**ASSIGNED TASK:** The response should be the records below, repeated exactly, with each picture left out.

Dataset entries
______________________________

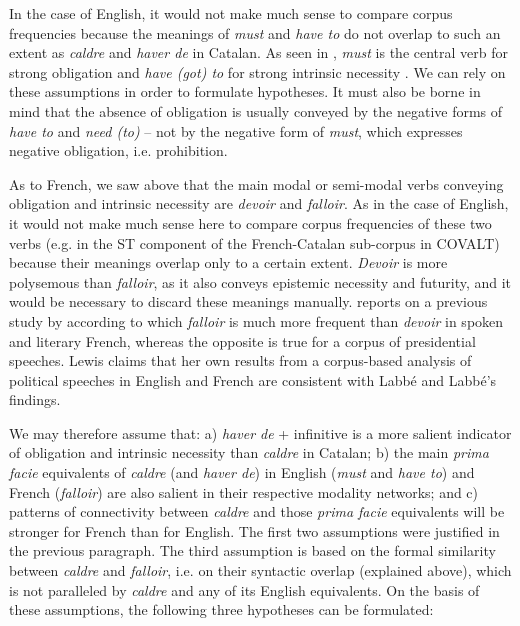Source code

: \documentclass[output=paper,english,spanish,german,english]{langsci/langscibook}
\begin{document}
In the case of English, it would not make much sense to compare corpus frequencies because the meanings of \textit{must} and \textit{have to} do not overlap to such an extent as \textit{caldre} and \textit{haver de} in Catalan. As seen in , \textit{must} is the central verb for strong obligation and \textit{have (got) to} for strong intrinsic necessity \parencite{raddir07}. We can rely on these assumptions in order to formulate hypotheses. It must also be borne in mind that the absence of obligation is usually conveyed by the negative forms of \textit{have to} and \textit{need (to)} -- not by the negative form of \textit{must}, which expresses negative obligation, i.e. prohibition.

As to French, we saw above that the main modal or semi-modal verbs conveying obligation and intrinsic necessity are \textit{devoir} and \textit{falloir}. As in the case of English, it would not make much sense here to compare corpus frequencies of these two verbs (e.g. in the ST component of the French-Catalan sub-corpus in COVALT) because their meanings overlap only to a certain extent. \textit{Devoir} is more polysemous than \textit{falloir}, as it also conveys epistemic necessity and futurity, and it would be necessary to discard these meanings manually. \citet{lewis15} reports on a previous study by \citet{lablab13} according to which \textit{falloir} is much more frequent than \textit{devoir} in spoken and literary French, whereas the opposite is true for a corpus of presidential speeches. Lewis claims that her own results from a corpus-based analysis of political speeches in English and French are consistent with Labbé and Labbé’s findings.

We may therefore assume that: a) \textit{haver de} + infinitive is a more salient indicator of obligation and intrinsic necessity than \textit{caldre} in Catalan; b) the main \textit{prima facie} equivalents of \textit{caldre} (and \textit{haver de}) in English (\textit{must} and \textit{have to}) and French (\textit{falloir}) are also salient in their respective modality networks; and c) patterns of connectivity between \textit{caldre} and those \textit{prima facie} equivalents will be stronger for French than for English. The first two assumptions were justified in the previous paragraph. The third assumption is based on the formal similarity between \textit{caldre }and \textit{falloir}, i.e. on their syntactic overlap (explained above), which is not paralleled by \textit{caldre} and any of its English equivalents. On the basis of these assumptions, the following three hypotheses can be formulated:
\end{document}
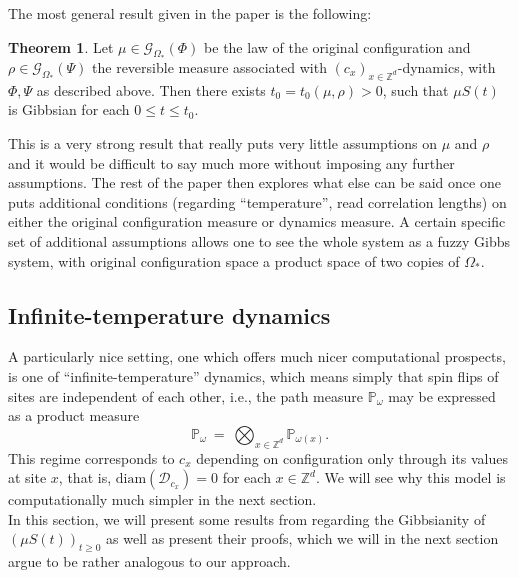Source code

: \documentclass[12pt]{article}
\newcommand{\D}{\mathcal{D}}
\newcommand{\G}{\mathcal{G}}
\renewcommand{\P}{\mathbb{P}}
\newcommand{\Z}{\mathbb{Z}}
\newcommand{\1}{\mathbbm{1}}
\newcommand{\5}{\vspace{0.5cm}}
\theoremstyle{definition}
\newtheorem{thm}{Theorem}[section]
\begin{document}
The most general result given in the paper is the following:

\begin{thm}
Let $\mu\in\G_{\Omega_*}(\Phi)$ be the law of the original configuration and $\rho\in\G_{\Omega_*}(\Psi)$ the reversible measure associated with $(c_x)_{x\in\Z^d}$-dynamics, with $\Phi,\Psi$ as described above. Then there exists $t_0=t_0(\mu,\rho)>0$, such that $\mu S(t)$ is Gibbsian for each $0\leq t\leq t_0$. 
\end{thm}

This is a very strong result that really puts very little assumptions on $\mu$ and $\rho$ and it would be difficult to say much more without imposing any further assumptions. The rest of the paper then explores what else can be said once one puts additional conditions (regarding ``temperature'', read correlation lengths) on either the original configuration measure or dynamics measure. A certain specific set of additional assumptions allows one to see the whole system as a fuzzy Gibbs system, with original configuration space a product space of two copies of $\Omega_*$.
 

\subsection{Infinite-temperature dynamics}

A particularly nice setting, one which offers much nicer computational prospects, is one of ``infinite-temperature'' dynamics, which means simply that spin flips of sites are independent of each other, i.e., the path measure $\P_\omega$ may be expressed as a product measure
$$\P_\omega ~=~ \bigotimes_{x\in\Z^d}\P_{\omega(x)}.$$
This regime corresponds to $c_x$ depending on configuration only through its values at site $x$, that is, $\mathrm{diam}(\D_{c_x})=0$ for each $x\in\Z^d$. We will see why this model is computationally much simpler in the next section. \\

In this section, we will present some results from \cite{EFHR} regarding the Gibbsianity of $(\mu S(t))_{t\geq 0}$ as well as present their proofs, which we will in the next section argue to be rather analogous to our approach. \\
\end{document}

______________________________

**SOLUTION TO THIS PROBLEM:**
Source code

: \documentclass[output=paper,english,spanish,german,english]{langsci/langscibook}
\begin{document}
In the case of English, it would not make much sense to compare corpus frequencies because the meanings of \textit{must} and \textit{have to} do not overlap to such an extent as \textit{caldre} and \textit{haver de} in Catalan. As seen in , \textit{must} is the central verb for strong obligation and \textit{have (got) to} for strong intrinsic necessity \parencite{raddir07}. We can rely on these assumptions in order to formulate hypotheses. It must also be borne in mind that the absence of obligation is usually conveyed by the negative forms of \textit{have to} and \textit{need (to)} -- not by the negative form of \textit{must}, which expresses negative obligation, i.e. prohibition.

As to French, we saw above that the main modal or semi-modal verbs conveying obligation and intrinsic necessity are \textit{devoir} and \textit{falloir}. As in the case of English, it would not make much sense here to compare corpus frequencies of these two verbs (e.g. in the ST component of the French-Catalan sub-corpus in COVALT) because their meanings overlap only to a certain extent. \textit{Devoir} is more polysemous than \textit{falloir}, as it also conveys epistemic necessity and futurity, and it would be necessary to discard these meanings manually. \citet{lewis15} reports on a previous study by \citet{lablab13} according to which \textit{falloir} is much more frequent than \textit{devoir} in spoken and literary French, whereas the opposite is true for a corpus of presidential speeches. Lewis claims that her own results from a corpus-based analysis of political speeches in English and French are consistent with Labbé and Labbé’s findings.

We may therefore assume that: a) \textit{haver de} + infinitive is a more salient indicator of obligation and intrinsic necessity than \textit{caldre} in Catalan; b) the main \textit{prima facie} equivalents of \textit{caldre} (and \textit{haver de}) in English (\textit{must} and \textit{have to}) and French (\textit{falloir}) are also salient in their respective modality networks; and c) patterns of connectivity between \textit{caldre} and those \textit{prima facie} equivalents will be stronger for French than for English. The first two assumptions were justified in the previous paragraph. The third assumption is based on the formal similarity between \textit{caldre }and \textit{falloir}, i.e. on their syntactic overlap (explained above), which is not paralleled by \textit{caldre} and any of its English equivalents. On the basis of these assumptions, the following three hypotheses can be formulated:
\end{document}
Source code

: \documentclass[12pt]{article}
\newcommand{\D}{\mathcal{D}}
\newcommand{\G}{\mathcal{G}}
\renewcommand{\P}{\mathbb{P}}
\newcommand{\Z}{\mathbb{Z}}
\newcommand{\1}{\mathbbm{1}}
\newcommand{\5}{\vspace{0.5cm}}
\theoremstyle{definition}
\newtheorem{thm}{Theorem}[section]
\begin{document}
The most general result given in the paper is the following:

\begin{thm}
Let $\mu\in\G_{\Omega_*}(\Phi)$ be the law of the original configuration and $\rho\in\G_{\Omega_*}(\Psi)$ the reversible measure associated with $(c_x)_{x\in\Z^d}$-dynamics, with $\Phi,\Psi$ as described above. Then there exists $t_0=t_0(\mu,\rho)>0$, such that $\mu S(t)$ is Gibbsian for each $0\leq t\leq t_0$. 
\end{thm}

This is a very strong result that really puts very little assumptions on $\mu$ and $\rho$ and it would be difficult to say much more without imposing any further assumptions. The rest of the paper then explores what else can be said once one puts additional conditions (regarding ``temperature'', read correlation lengths) on either the original configuration measure or dynamics measure. A certain specific set of additional assumptions allows one to see the whole system as a fuzzy Gibbs system, with original configuration space a product space of two copies of $\Omega_*$.
 

\subsection{Infinite-temperature dynamics}

A particularly nice setting, one which offers much nicer computational prospects, is one of ``infinite-temperature'' dynamics, which means simply that spin flips of sites are independent of each other, i.e., the path measure $\P_\omega$ may be expressed as a product measure
$$\P_\omega ~=~ \bigotimes_{x\in\Z^d}\P_{\omega(x)}.$$
This regime corresponds to $c_x$ depending on configuration only through its values at site $x$, that is, $\mathrm{diam}(\D_{c_x})=0$ for each $x\in\Z^d$. We will see why this model is computationally much simpler in the next section. \\

In this section, we will present some results from \cite{EFHR} regarding the Gibbsianity of $(\mu S(t))_{t\geq 0}$ as well as present their proofs, which we will in the next section argue to be rather analogous to our approach. \\
\end{document}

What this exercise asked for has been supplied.